The loss of forest cover in Africa, escalated by climatic shocks, poor land-use practices and urbanization could slow down the continent’s transition to a green and resilient future, scientists said on Monday.

Speaking at a virtual forum from Nairobi, the Kenyan capital, to coincide with the 15th World Forestry Congress underway in Seoul, South Korea, the scientists called for enhanced protection of African tropical forests to boost climate response.

Godwin Kowero, executive secretary of the Nairobi-based African Forest Forum, noted that deforestation linked to governance lapses, poor farming practices and lethargic enforcement of laws is a threat to the continent’s green agenda.

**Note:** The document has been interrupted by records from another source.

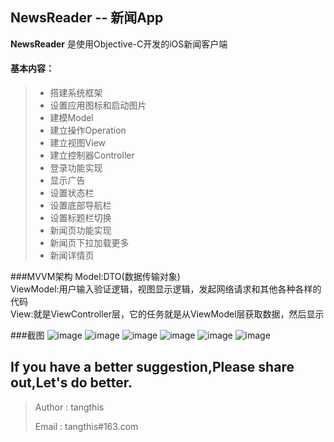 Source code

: NewsReader -- 新闻App
------

**NewsReader** 是使用Objective-C开发的iOS新闻客户端

#### 基本内容：
> * 搭建系统框架
> * 设置应用图标和启动图片
> * 建模Model
> * 建立操作Operation
> * 建立视图View
> * 建立控制器Controller
> * 登录功能实现
> * 显示广告
> * 设置状态栏
> * 设置底部导航栏
> * 设置标题栏切换
> * 新闻页功能实现
> * 新闻页下拉加载更多
> * 新闻详情页

###MVVM架构
Model:DTO(数据传输对象)<br/>
ViewModel:用户输入验证逻辑，视图显示逻辑，发起网络请求和其他各种各样的代码<br/>
View:就是ViewController层，它的任务就是从ViewModel层获取数据，然后显示

###截图
![image](https://github.com/tangthis/NewsReader/blob/master/NewsReader/Resources/Images/1.png)
![image](https://github.com/tangthis/NewsReader/blob/master/NewsReader/Resources/Images/2.png)
![image](https://github.com/tangthis/NewsReader/blob/master/NewsReader/Resources/Images/3.png)
![image](https://github.com/tangthis/NewsReader/blob/master/NewsReader/Resources/Images/4.png)
![image](https://github.com/tangthis/NewsReader/blob/master/NewsReader/Resources/Images/5.png)
![image](https://github.com/tangthis/NewsReader/blob/master/NewsReader/Resources/Images/6.png)

## If you have a better suggestion,Please share out,Let's do better.
> Author : tangthis
>
> Email  : tangthis#163.com
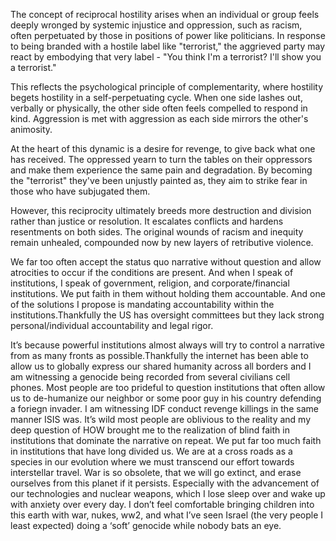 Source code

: The concept of reciprocal hostility arises when an individual or group feels deeply wronged by systemic injustice and oppression, such as racism, often perpetuated by those in positions of power like politicians. In response to being branded with a hostile label like "terrorist," the aggrieved party may react by embodying that very label - "You think I'm a terrorist? I'll show you a terrorist." 

This reflects the psychological principle of complementarity, where hostility begets hostility in a self-perpetuating cycle. When one side lashes out, verbally or physically, the other side often feels compelled to respond in kind. Aggression is met with aggression as each side mirrors the other's animosity.

At the heart of this dynamic is a desire for revenge, to give back what one has received. The oppressed yearn to turn the tables on their oppressors and make them experience the same pain and degradation. By becoming the "terrorist" they've been unjustly painted as, they aim to strike fear in those who have subjugated them.

However, this reciprocity ultimately breeds more destruction and division rather than justice or resolution. It escalates conflicts and hardens resentments on both sides. The original wounds of racism and inequity remain unhealed, compounded now by new layers of retributive violence. 

We far too often accept the status quo narrative without question and allow atrocities to occur if the conditions are present. And when I speak of institutions, I speak of government, religion, and corporate/financial institutions. We put faith in them without holding them accountable. And one of the solutions I propose is mandating accountability within the institutions.Thankfully the US has oversight committees but they lack strong personal/individual accountability and legal rigor.

It’s because powerful institutions almost always will try to control a narrative from as many fronts as possible.Thankfully the internet has been able to allow us to globally express our shared humanity across all borders and I am witnessing a genocide being recorded from several civilians cell phones. Most people are too prideful to question institutions that often allow us to de-humanize our neighbor or some poor guy in his country defending a foriegn invader. I am witnessing IDF conduct revenge killings in the same manner ISIS was. It’s wild most people are oblivious to the reality and my deep question of HOW brought me to the realization of blind faith in institutions that dominate the narrative on repeat. We put far too much faith in institutions that have long divided us. We are at a cross roads as a species in our evolution where we must transcend our effort towards interstellar travel. War is so obsolete, that we will go extinct, and erase ourselves from this planet if it persists. Especially with the advancement of our technologies and nuclear weapons, which I lose sleep over and wake up with anxiety over every day. I don’t feel comfortable bringing children into this earth with war, nukes, ww2, and what I’ve seen Israel (the very people I least expected) doing a ‘soft’ genocide while nobody bats an eye.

“Managing our forests sustainably will determine the success of green development in the continent,” he said. “We must therefore find alternatives to charcoal and firewood in order to halt forest loss.”

He said the 15th World Forestry Congress, taking place through Friday, will serve as a rallying call for African policymakers and scientists to place the resource at the center of the continent’s quest for climate resilience at the grassroots level.

Djibri Dayamba, a senior program officer at African Forest Forum, said the continent’s forest cover, estimated at 636,639 million hectares, or 16 percent of the global total, should be harnessed sustainably to advance the sustainability agenda.

The health of Africa’s tropical forests and savannah grasslands will be crucial to food and water security, improved health and economic outcomes for local communities, he said.

Dayamba called on African countries to promote food systems that are harmonious with nature and to invest in clean energy and eco-tourism to strengthen the conservation of forested landscapes.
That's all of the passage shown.